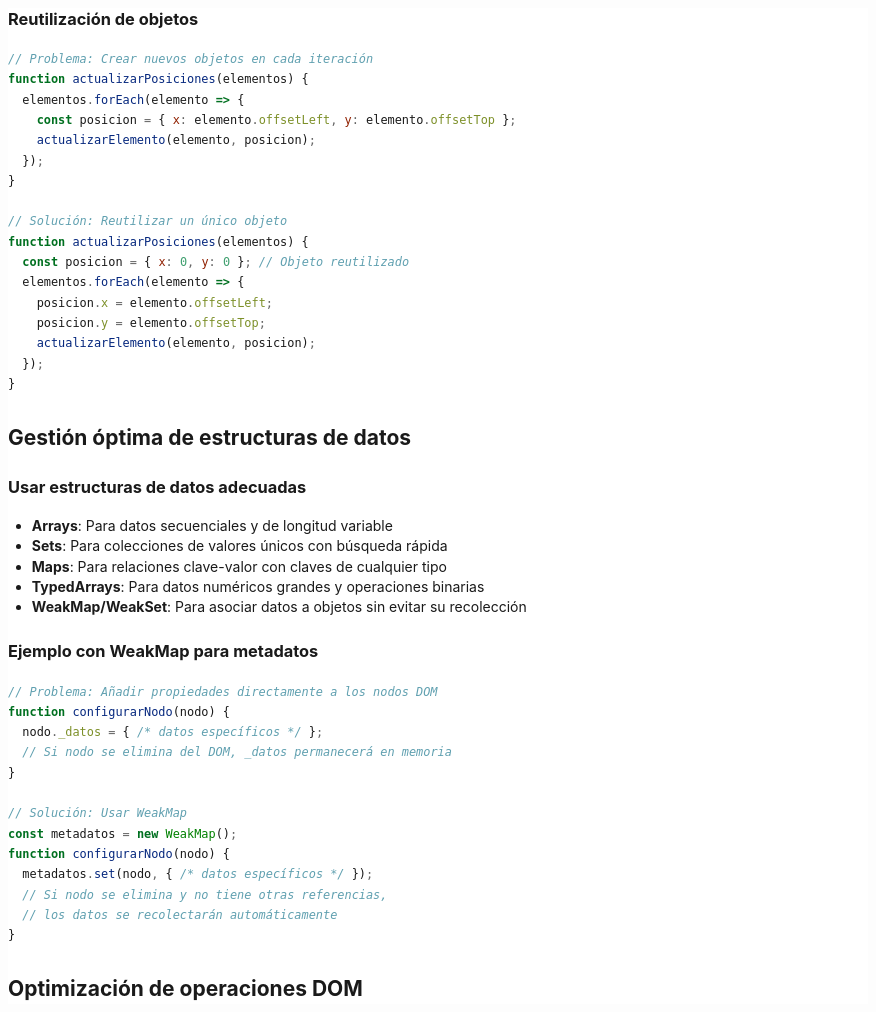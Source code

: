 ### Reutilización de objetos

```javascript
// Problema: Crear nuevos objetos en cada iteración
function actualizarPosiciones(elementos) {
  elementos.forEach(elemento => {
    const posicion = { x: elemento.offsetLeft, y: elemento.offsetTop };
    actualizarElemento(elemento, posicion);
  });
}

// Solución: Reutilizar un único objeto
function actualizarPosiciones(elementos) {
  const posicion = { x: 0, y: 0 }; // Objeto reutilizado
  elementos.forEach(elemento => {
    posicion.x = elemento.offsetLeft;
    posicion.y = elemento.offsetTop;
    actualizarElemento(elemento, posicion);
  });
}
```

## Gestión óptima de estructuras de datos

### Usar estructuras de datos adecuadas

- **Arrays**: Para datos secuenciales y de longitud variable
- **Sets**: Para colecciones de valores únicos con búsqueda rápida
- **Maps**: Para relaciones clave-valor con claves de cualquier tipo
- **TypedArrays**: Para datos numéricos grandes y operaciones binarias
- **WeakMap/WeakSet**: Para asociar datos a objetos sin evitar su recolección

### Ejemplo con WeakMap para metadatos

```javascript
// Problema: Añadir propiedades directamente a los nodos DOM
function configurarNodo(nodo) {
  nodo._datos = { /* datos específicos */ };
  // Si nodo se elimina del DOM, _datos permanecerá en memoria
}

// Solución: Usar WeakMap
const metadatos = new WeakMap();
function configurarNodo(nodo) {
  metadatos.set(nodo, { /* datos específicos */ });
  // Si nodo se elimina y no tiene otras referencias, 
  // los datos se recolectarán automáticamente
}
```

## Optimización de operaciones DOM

------------------------------------------------

In the listing, find every line containing the word "estructuras" and list it.

## Gestión óptima de estructuras de datos
### Usar estructuras de datos adecuadas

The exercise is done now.